The Association of African Cotton Producers (APROCA) said it planned to deliver the petition to WTO members at a key meeting in Hong Kong this month and said that such subsidies threatened millions of lives on the world's poorest continent.
"The unfair cotton subsidies threaten the lives of 10 to 15 million African farmers and their families as well as the economies of the region," APROCA said in a statement at an Africa-France summit in Mali's capital Bamako.
"Africa lost more than $400 million between 2001 and 2003 because of the dumping of subsidised cotton," it said.
Benin, Burkina Faso, Chad and Mali - West African states whose economies depend on cotton - have said rich nations must halt export subsidies by the end of 2005 and drop 80 percent of other trade-distorting cotton subsidies by a year later.
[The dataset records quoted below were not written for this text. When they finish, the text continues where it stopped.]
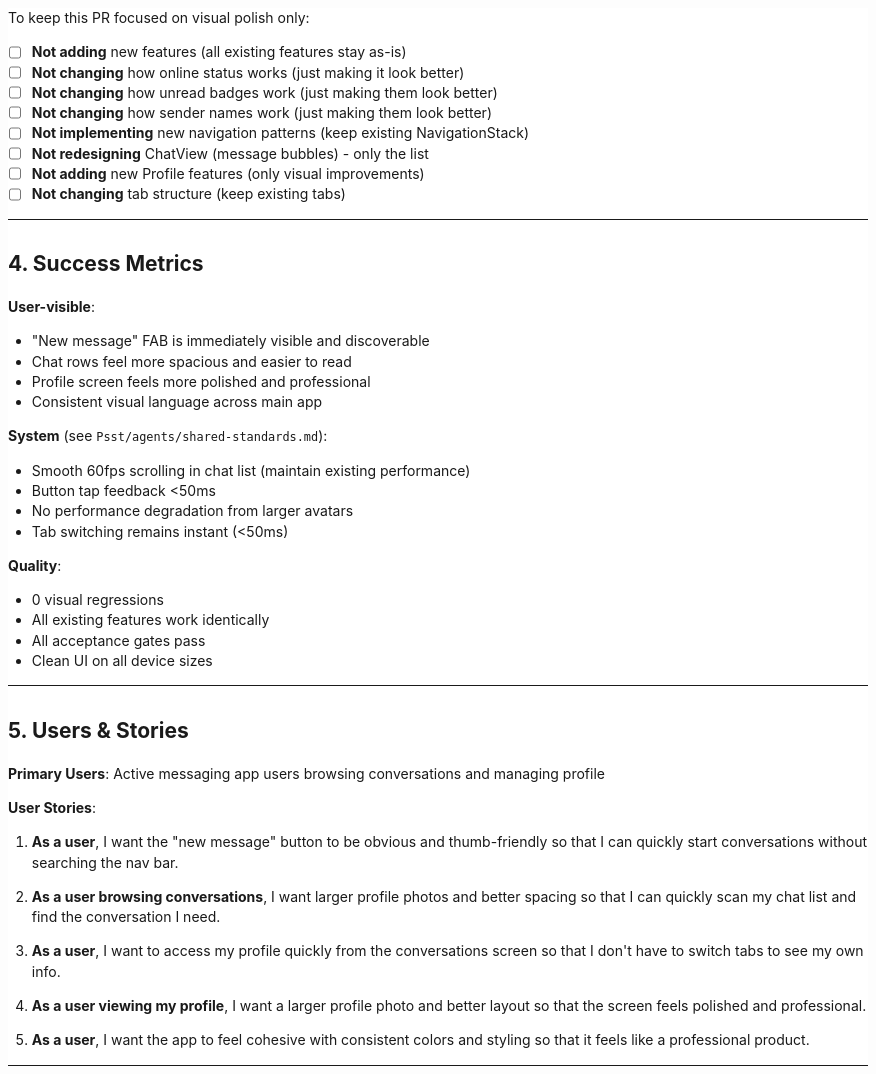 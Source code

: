 To keep this PR focused on visual polish only:

- [ ] **Not adding** new features (all existing features stay as-is)
- [ ] **Not changing** how online status works (just making it look better)
- [ ] **Not changing** how unread badges work (just making them look better)
- [ ] **Not changing** how sender names work (just making them look better)
- [ ] **Not implementing** new navigation patterns (keep existing NavigationStack)
- [ ] **Not redesigning** ChatView (message bubbles) - only the list
- [ ] **Not adding** new Profile features (only visual improvements)
- [ ] **Not changing** tab structure (keep existing tabs)

---

## 4. Success Metrics

**User-visible**:
- "New message" FAB is immediately visible and discoverable
- Chat rows feel more spacious and easier to read
- Profile screen feels more polished and professional
- Consistent visual language across main app

**System** (see `Psst/agents/shared-standards.md`):
- Smooth 60fps scrolling in chat list (maintain existing performance)
- Button tap feedback <50ms
- No performance degradation from larger avatars
- Tab switching remains instant (<50ms)

**Quality**:
- 0 visual regressions
- All existing features work identically
- All acceptance gates pass
- Clean UI on all device sizes

---

## 5. Users & Stories

**Primary Users**: Active messaging app users browsing conversations and managing profile

**User Stories**:

1. **As a user**, I want the "new message" button to be obvious and thumb-friendly so that I can quickly start conversations without searching the nav bar.

2. **As a user browsing conversations**, I want larger profile photos and better spacing so that I can quickly scan my chat list and find the conversation I need.

3. **As a user**, I want to access my profile quickly from the conversations screen so that I don't have to switch tabs to see my own info.

4. **As a user viewing my profile**, I want a larger profile photo and better layout so that the screen feels polished and professional.

5. **As a user**, I want the app to feel cohesive with consistent colors and styling so that it feels like a professional product.

--- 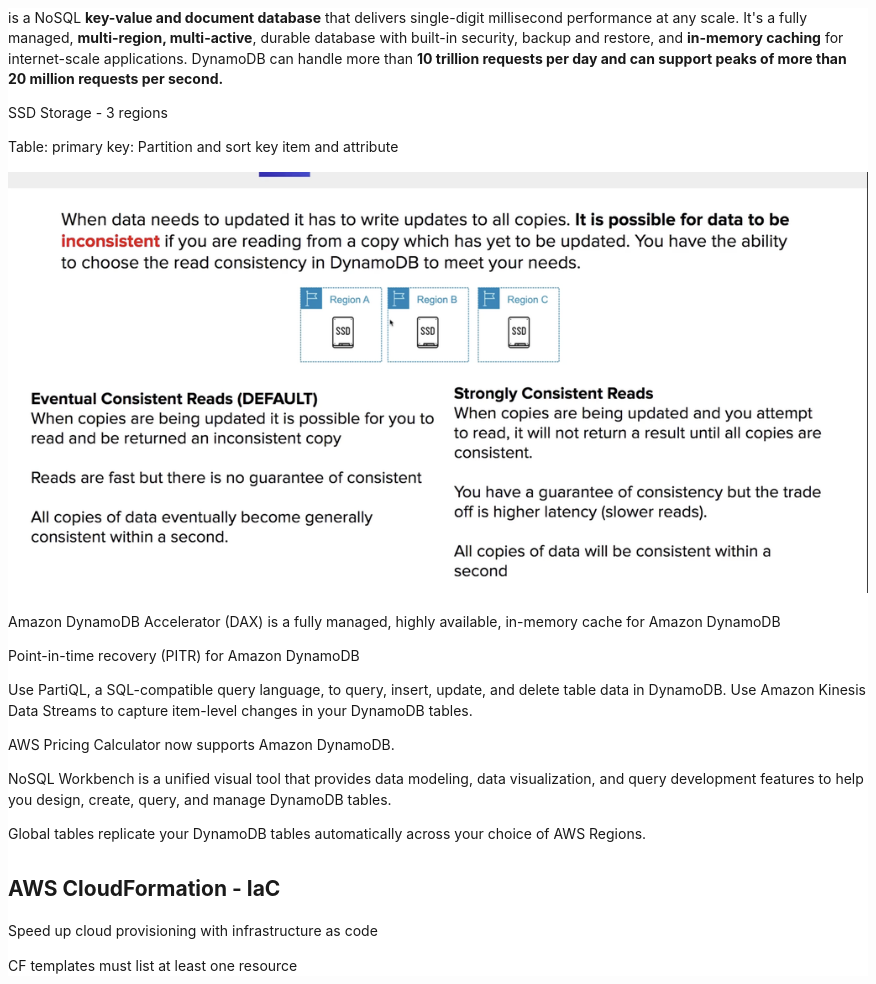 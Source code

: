 is a NoSQL **key-value and document database** that delivers single-digit millisecond performance at any scale. It's a fully managed, **multi-region, multi-active**, durable database with built-in security, backup and restore, and **in-memory caching** for internet-scale applications. DynamoDB can handle more than **10 trillion requests per day and can support peaks of more than 20 million requests per second.**

SSD Storage - 3 regions

Table:
primary key: Partition and sort key
item and attribute

![](assets/images/saa/ddb.png)

Amazon DynamoDB Accelerator (DAX) is a fully managed, highly available, in-memory cache for Amazon DynamoDB

Point-in-time recovery (PITR) for Amazon DynamoDB

Use PartiQL, a SQL-compatible query language, to query, insert, update, and delete table data in DynamoDB.
Use Amazon Kinesis Data Streams to capture item-level changes in your DynamoDB tables.

AWS Pricing Calculator now supports Amazon DynamoDB.

NoSQL Workbench is a unified visual tool that provides data modeling, data visualization, and query development features to help you design, create, query, and manage DynamoDB tables.

Global tables replicate your DynamoDB tables automatically across your choice of AWS Regions.

<h2>AWS Cloud​Formation - IaC</h2>
Speed up cloud provisioning with infrastructure as code

CF templates must list at least one resource
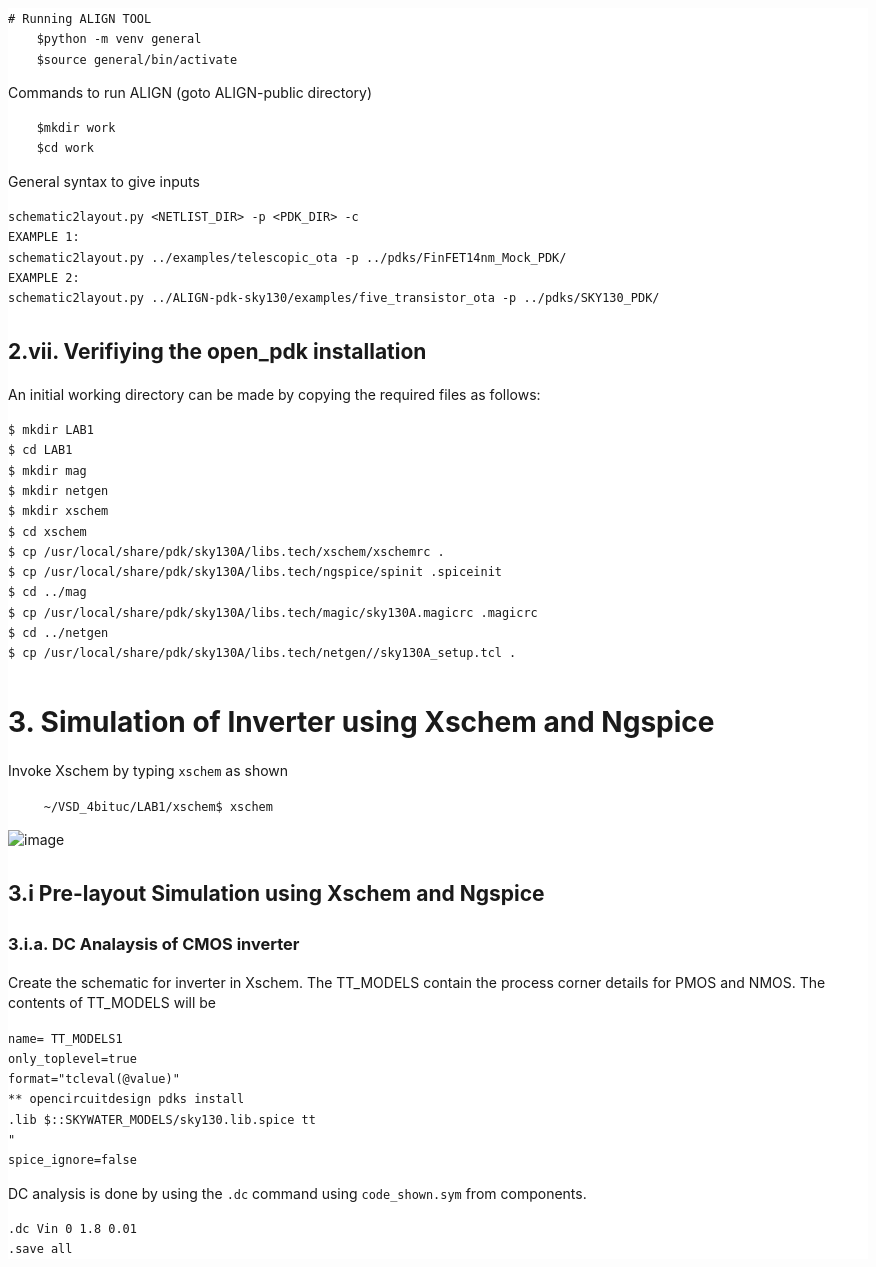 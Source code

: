 
```
# Running ALIGN TOOL
    $python -m venv general
    $source general/bin/activate
```
Commands to run ALIGN (goto ALIGN-public directory)
```
    $mkdir work
    $cd work
```
General syntax to give inputs
```
schematic2layout.py <NETLIST_DIR> -p <PDK_DIR> -c
EXAMPLE 1:
schematic2layout.py ../examples/telescopic_ota -p ../pdks/FinFET14nm_Mock_PDK/
EXAMPLE 2:
schematic2layout.py ../ALIGN-pdk-sky130/examples/five_transistor_ota -p ../pdks/SKY130_PDK/
```
## 2.vii. Verifiying the open_pdk installation
An initial working directory can be made by copying the required files as follows:
```
$ mkdir LAB1
$ cd LAB1
$ mkdir mag
$ mkdir netgen
$ mkdir xschem
$ cd xschem
$ cp /usr/local/share/pdk/sky130A/libs.tech/xschem/xschemrc .
$ cp /usr/local/share/pdk/sky130A/libs.tech/ngspice/spinit .spiceinit
$ cd ../mag
$ cp /usr/local/share/pdk/sky130A/libs.tech/magic/sky130A.magicrc .magicrc
$ cd ../netgen
$ cp /usr/local/share/pdk/sky130A/libs.tech/netgen//sky130A_setup.tcl .
```

# 3. Simulation of Inverter using Xschem and Ngspice
Invoke Xschem by typing `xschem` as shown
```
     ~/VSD_4bituc/LAB1/xschem$ xschem
```

![image](https://user-images.githubusercontent.com/104830557/218099150-16d93b7a-4bfe-42de-99da-753df315fbc7.png)

## 3.i Pre-layout Simulation using Xschem and Ngspice

### 3.i.a. DC Analaysis of CMOS inverter

Create the schematic for inverter in Xschem. The TT_MODELS contain the process corner details for PMOS and NMOS. The contents of TT_MODELS will be
```
name= TT_MODELS1
only_toplevel=true
format="tcleval(@value)"
** opencircuitdesign pdks install
.lib $::SKYWATER_MODELS/sky130.lib.spice tt
"
spice_ignore=false
```
DC analysis is done by using the `.dc` command using `code_shown.sym` from components.
```
.dc Vin 0 1.8 0.01
.save all
``` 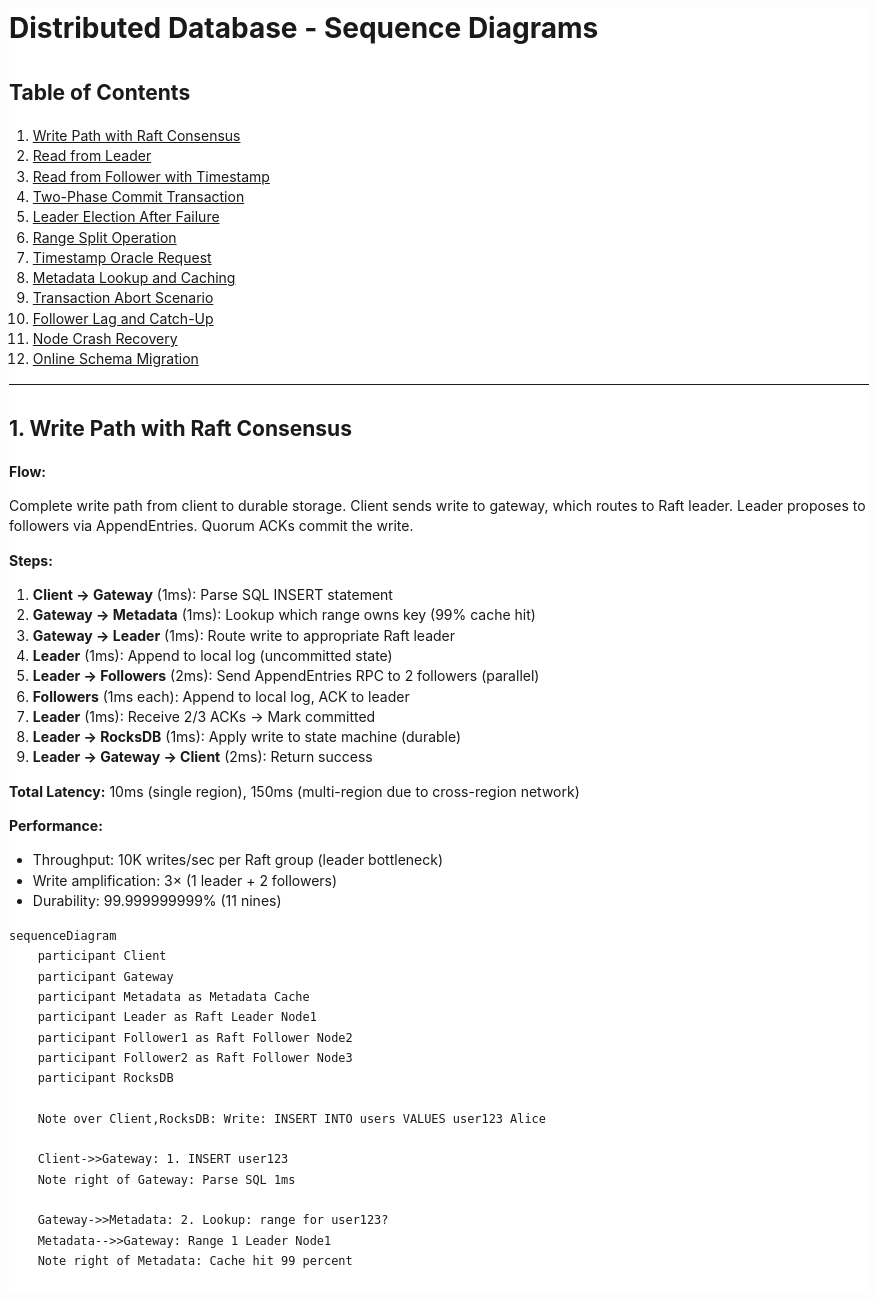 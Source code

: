 # Distributed Database - Sequence Diagrams

## Table of Contents

1. [Write Path with Raft Consensus](#1-write-path-with-raft-consensus)
2. [Read from Leader](#2-read-from-leader)
3. [Read from Follower with Timestamp](#3-read-from-follower-with-timestamp)
4. [Two-Phase Commit Transaction](#4-two-phase-commit-transaction)
5. [Leader Election After Failure](#5-leader-election-after-failure)
6. [Range Split Operation](#6-range-split-operation)
7. [Timestamp Oracle Request](#7-timestamp-oracle-request)
8. [Metadata Lookup and Caching](#8-metadata-lookup-and-caching)
9. [Transaction Abort Scenario](#9-transaction-abort-scenario)
10. [Follower Lag and Catch-Up](#10-follower-lag-and-catch-up)
11. [Node Crash Recovery](#11-node-crash-recovery)
12. [Online Schema Migration](#12-online-schema-migration)

---

## 1. Write Path with Raft Consensus

**Flow:**

Complete write path from client to durable storage. Client sends write to gateway, which routes to Raft leader. Leader proposes to followers via AppendEntries. Quorum ACKs commit the write.

**Steps:**

1. **Client → Gateway** (1ms): Parse SQL INSERT statement
2. **Gateway → Metadata** (1ms): Lookup which range owns key (99% cache hit)
3. **Gateway → Leader** (1ms): Route write to appropriate Raft leader
4. **Leader** (1ms): Append to local log (uncommitted state)
5. **Leader → Followers** (2ms): Send AppendEntries RPC to 2 followers (parallel)
6. **Followers** (1ms each): Append to local log, ACK to leader
7. **Leader** (1ms): Receive 2/3 ACKs → Mark committed
8. **Leader → RocksDB** (1ms): Apply write to state machine (durable)
9. **Leader → Gateway → Client** (2ms): Return success

**Total Latency:** 10ms (single region), 150ms (multi-region due to cross-region network)

**Performance:**

- Throughput: 10K writes/sec per Raft group (leader bottleneck)
- Write amplification: 3× (1 leader + 2 followers)
- Durability: 99.999999999% (11 nines)

```mermaid
sequenceDiagram
    participant Client
    participant Gateway
    participant Metadata as Metadata Cache
    participant Leader as Raft Leader Node1
    participant Follower1 as Raft Follower Node2
    participant Follower2 as Raft Follower Node3
    participant RocksDB
    
    Note over Client,RocksDB: Write: INSERT INTO users VALUES user123 Alice
    
    Client->>Gateway: 1. INSERT user123
    Note right of Gateway: Parse SQL 1ms
    
    Gateway->>Metadata: 2. Lookup: range for user123?
    Metadata-->>Gateway: Range 1 Leader Node1
    Note right of Metadata: Cache hit 99 percent
    
```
The European Union has proposed that nations should agree to eliminate export subsidies the moment a broader new treaty on trade, currently under negotiation, goes into effect.
French President Jacques Chirac, in Bamako for the summit with heads of state from around Africa, on Saturday called on the United States to end subsidies to allow African growers the chance to compete fairly on the international market.
But the United States, the world's largest cotton exporter and the biggest subsidiser, has said rich nations can best respond to African producers' concerns by agreeing on a global deal to open up agricultural markets and cut farm supports.